Read The Dead Queen's Garden Online

Authors: Nicola Slade

‘When I was confined I was allowed a month to recover then I was taken to France by Miss Cole who had lately joined the
household
. I was placed in an impoverished but noble household, to
teach English to the children, while improving my own French. I believe Miss Cole was empowered by her employer, to whom she was distantly related, to pay my way for six months, after which time I found further employment in France.’

‘So Miss Cole actually knew you?’ Charlotte was intrigued. ‘But there, Lady Granville said as much up there on – on the
battlements
. It was Miss Cole who recognised you and heard that you were to attend little Algy’s christening, that she told Lady Granville, who then decided to make away with you. It’s the most fantastic tale.’

‘I know,’ Sibella looked brighter, clearly relieved by her confession and in finding only sympathy and friendship from Charlotte. ‘But we both heard her say it, didn’t we – that she knew the centrepiece of the party was to be the Finchbourne wassail brew. And that gave her the idea that it might prove the way to – to dispose of me. Her plans were thwarted when my sister drank the cup that was intended for me.’

 

‘So there you are, dearest Elaine.’ Charlotte sat back with a sigh of relief. ‘I believe Lady Granville succumbed to a moment’s temptation when she pushed at Sibella in the church doorway, though she cannot have hoped it would end with more than a broken leg, but she recovered quickly and pulled the wool over everyone’s eyes.’

‘And this morning was that other poor young woman’s funeral?’

Charlotte nodded. ‘Verena? Yes, it was simpler to bury her in the churchyard here in Finchbourne and her husband made no difficulty. In fact, I think he was quite touched. It was very quiet, of course, but Percy conducted the service beautifully and Sibella was glad to be amongst friends.’ She shook her head. ‘Oh, I didn’t tell you, did I? Melicent, poor soul, was carried home that night in a shocking state, suffering from severe chills and after a day of high fever has no recollection whatsoever of how she came to be found half way up the ruined tower.’ She shrugged. ‘I told everyone that she’d been invited to join Lady Granville and Sibella but had slipped on the stairs. It was easy enough to persuade Melicent herself of this, as it chimed so well with what she wanted to
believe. As for the dreadful accident, I told the truth: that Lady Granville was afraid of the cat and backed away from it, obviously forgetting that there was a break in the battlements just there.’
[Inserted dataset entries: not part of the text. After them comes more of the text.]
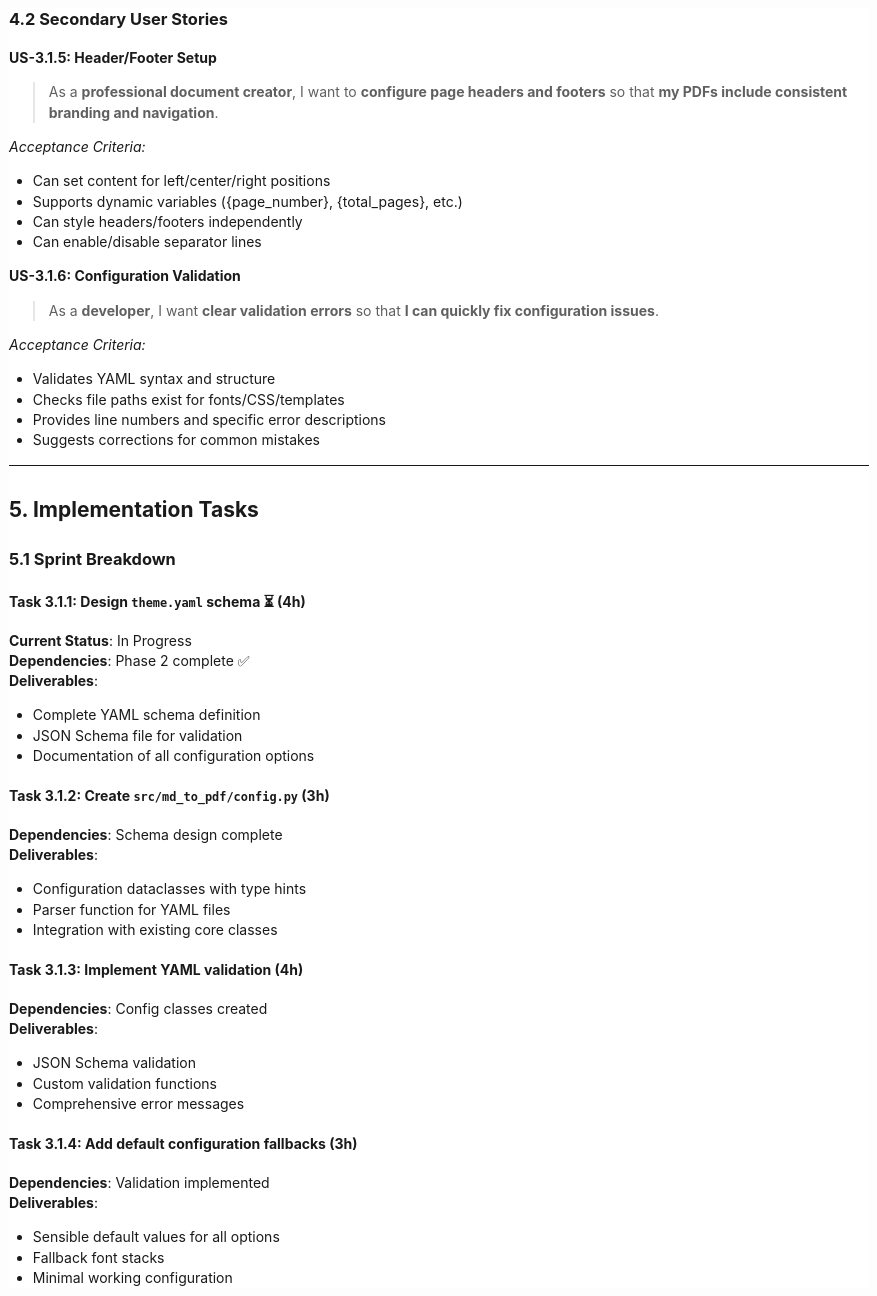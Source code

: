 ### 4.2 Secondary User Stories

**US-3.1.5: Header/Footer Setup**
> As a **professional document creator**, I want to **configure page headers and footers** so that **my PDFs include consistent branding and navigation**.

*Acceptance Criteria:*
- Can set content for left/center/right positions
- Supports dynamic variables ({page_number}, {total_pages}, etc.)
- Can style headers/footers independently
- Can enable/disable separator lines

**US-3.1.6: Configuration Validation**
> As a **developer**, I want **clear validation errors** so that **I can quickly fix configuration issues**.

*Acceptance Criteria:*
- Validates YAML syntax and structure
- Checks file paths exist for fonts/CSS/templates
- Provides line numbers and specific error descriptions
- Suggests corrections for common mistakes

---

## 5. Implementation Tasks

### 5.1 Sprint Breakdown

#### Task 3.1.1: Design `theme.yaml` schema ⏳ (4h)
**Current Status**: In Progress  
**Dependencies**: Phase 2 complete ✅  
**Deliverables**:
- Complete YAML schema definition
- JSON Schema file for validation
- Documentation of all configuration options

#### Task 3.1.2: Create `src/md_to_pdf/config.py` (3h)
**Dependencies**: Schema design complete  
**Deliverables**:
- Configuration dataclasses with type hints
- Parser function for YAML files
- Integration with existing core classes

#### Task 3.1.3: Implement YAML validation (4h)
**Dependencies**: Config classes created  
**Deliverables**:
- JSON Schema validation
- Custom validation functions
- Comprehensive error messages

#### Task 3.1.4: Add default configuration fallbacks (3h)
**Dependencies**: Validation implemented  
**Deliverables**:
- Sensible default values for all options
- Fallback font stacks
- Minimal working configuration
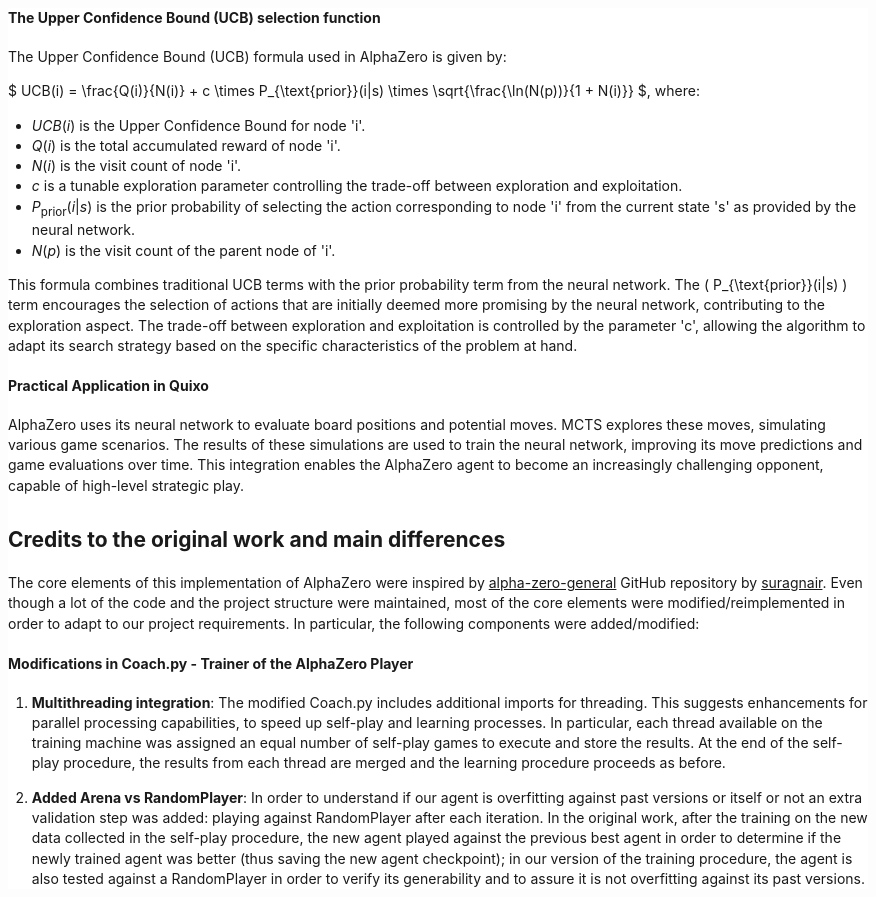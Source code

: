 #### The Upper Confidence Bound (UCB) selection function
The Upper Confidence Bound (UCB) formula used in AlphaZero is given by:

$` UCB(i) = \frac{Q(i)}{N(i)} + c \times P_{\text{prior}}(i|s) \times \sqrt{\frac{\ln(N(p))}{1 + N(i)}} `$, where:
  - $` UCB(i) `$ is the Upper Confidence Bound for node 'i'.
  - $` Q(i) `$ is the total accumulated reward of node 'i'.
  - $` N(i) `$ is the visit count of node 'i'.
  - $` c `$ is a tunable exploration parameter controlling the trade-off between exploration and exploitation.
  - $` P_{\text{prior}}(i|s) `$ is the prior probability of selecting the action corresponding to node 'i' from the current state 's' as provided by the neural network.
  - $` N(p) `$ is the visit count of the parent node of 'i'.

This formula combines traditional UCB terms with the prior probability term from the neural network. The \( P_{\text{prior}}(i|s) \) term encourages the selection of actions that are initially deemed more promising by the neural network, contributing to the exploration aspect. The trade-off between exploration and exploitation is controlled by the parameter 'c', allowing the algorithm to adapt its search strategy based on the specific characteristics of the problem at hand.

#### Practical Application in Quixo
AlphaZero uses its neural network to evaluate board positions and potential moves. MCTS explores these moves, simulating various game scenarios. The results of these simulations are used to train the neural network, improving its move predictions and game evaluations over time. This integration enables the AlphaZero agent to become an increasingly challenging opponent, capable of high-level strategic play.



## Credits to the original work and main differences
The core elements of this implementation of AlphaZero were inspired by [alpha-zero-general](https://github.com/suragnair/alpha-zero-general) GitHub repository by [suragnair](https://github.com/suragnair). Even though a lot of the code and the project structure were maintained, most of the core elements were modified/reimplemented in order to adapt to our project requirements. In particular, the following components were added/modified:

#### Modifications in Coach.py - Trainer of the AlphaZero Player

1. **Multithreading integration**: The modified Coach.py includes additional imports for threading. This suggests enhancements for parallel processing capabilities, to speed up self-play and learning processes. In particular, each thread available on the training machine was assigned an equal number of self-play games to execute and store the results. At the end of the self-play procedure, the results from each thread are merged and the learning procedure proceeds as before.

2. **Added Arena vs RandomPlayer**: In order to understand if our agent is overfitting against past versions or itself or not an extra validation step was added: playing against RandomPlayer after each iteration. In the original work, after the training on the new data collected in the self-play procedure, the new agent played against the previous best agent in order to determine if the newly trained agent was better (thus saving the new agent checkpoint); in our version of the training procedure, the agent is also tested against a RandomPlayer in order to verify its generability and to assure it is not overfitting against its past versions.
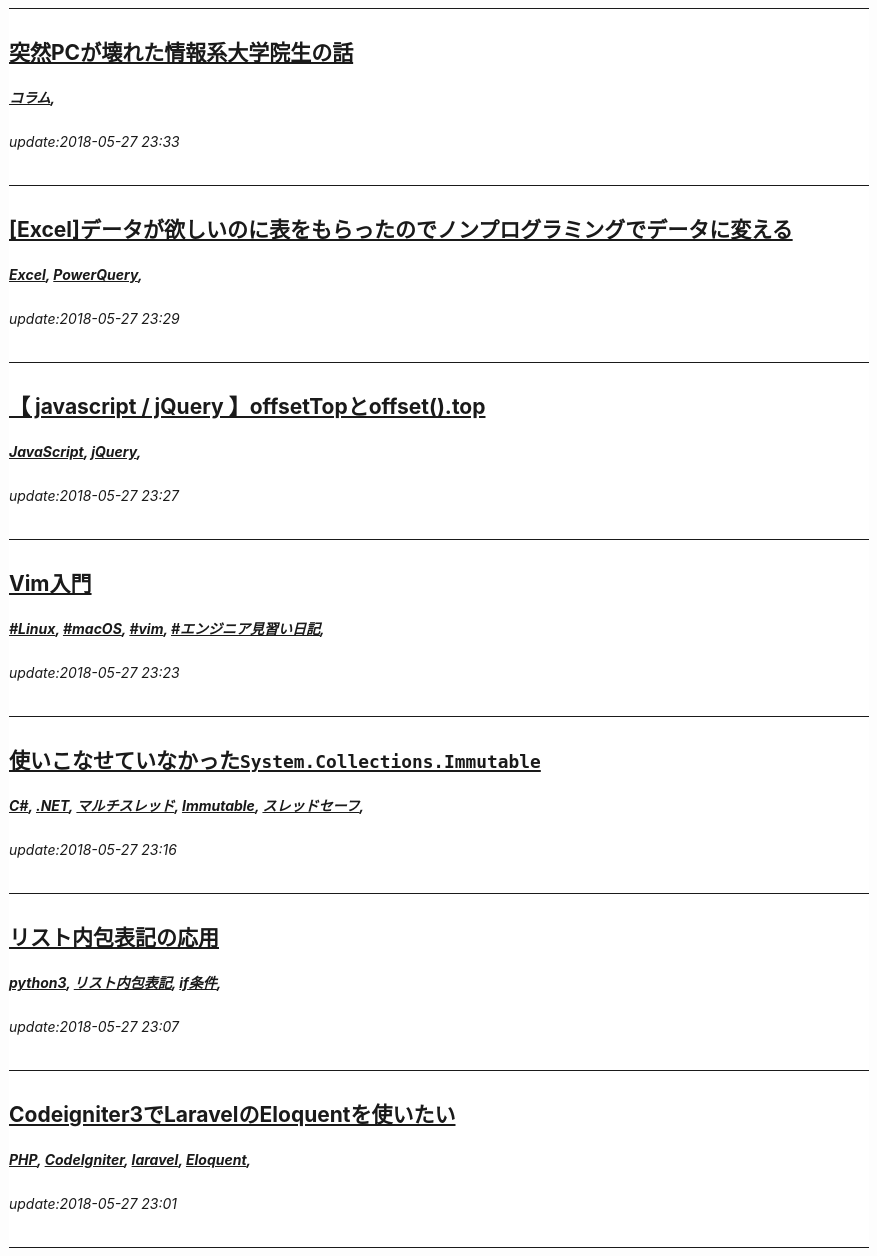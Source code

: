 
---
## [突然PCが壊れた情報系大学院生の話](https://qiita.com/Kyomesuke3/items/6b8aee383d08bb38b873)
##### [コラム](https://qiita.com/tags/コラム), 
###### update:2018-05-27 23:33
---
## [[Excel]データが欲しいのに表をもらったのでノンプログラミングでデータに変える](https://qiita.com/tomikiya/items/e215eb61910a26e0e1ea)
##### [Excel](https://qiita.com/tags/Excel), [PowerQuery](https://qiita.com/tags/PowerQuery), 
###### update:2018-05-27 23:29
---
## [【 javascript / jQuery 】offsetTopとoffset().top](https://qiita.com/h_sasaki_223/items/1a486a7312523c658ea0)
##### [JavaScript](https://qiita.com/tags/JavaScript), [jQuery](https://qiita.com/tags/jQuery), 
###### update:2018-05-27 23:27
---
## [Vim入門](https://qiita.com/eagle-ar/items/62d215dde96bb417212f)
##### [#Linux](https://qiita.com/tags/#Linux), [#macOS](https://qiita.com/tags/#macOS), [#vim](https://qiita.com/tags/#vim), [#エンジニア見習い日記](https://qiita.com/tags/#エンジニア見習い日記), 
###### update:2018-05-27 23:23
---
## [使いこなせていなかった`System.Collections.Immutable`](https://qiita.com/muniel/items/46ffbbdfd360f6a2bead)
##### [C#](https://qiita.com/tags/C#), [.NET](https://qiita.com/tags/.NET), [マルチスレッド](https://qiita.com/tags/マルチスレッド), [Immutable](https://qiita.com/tags/Immutable), [スレッドセーフ](https://qiita.com/tags/スレッドセーフ), 
###### update:2018-05-27 23:16
---
## [リスト内包表記の応用](https://qiita.com/ictsr4/items/9454d79f42fac90ea42d)
##### [python3](https://qiita.com/tags/python3), [リスト内包表記](https://qiita.com/tags/リスト内包表記), [if条件](https://qiita.com/tags/if条件), 
###### update:2018-05-27 23:07
---
## [Codeigniter3でLaravelのEloquentを使いたい](https://qiita.com/temori1919/items/8755060a5207e8e01194)
##### [PHP](https://qiita.com/tags/PHP), [CodeIgniter](https://qiita.com/tags/CodeIgniter), [laravel](https://qiita.com/tags/laravel), [Eloquent](https://qiita.com/tags/Eloquent), 
###### update:2018-05-27 23:01
---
She gave a wry smile, slightly shamefaced. ‘Sibella is proving kind as well as sensible and made no difficulty about putting out this version of the proceedings so Melicent is able to feel herself something of a heroine, though I did have a few awkward moments when she asked how her leg had become detached from its harness.’

‘I’m glad,’ was all Elaine said, then she reached out a frail and languid hand to the small table at her side. ‘I must not forget, my dear, here is your birthday present. I want you to take it now, rather than wait until Saturday. I might not be here to give it to you then.’

Charlotte’s gasp rang out in the sudden stillness of the room and she put out her hand in an involuntary gesture of protest. ‘No,
no
….’ The cry was bitten off abruptly and she raised her head to look her dearest friend in the eye.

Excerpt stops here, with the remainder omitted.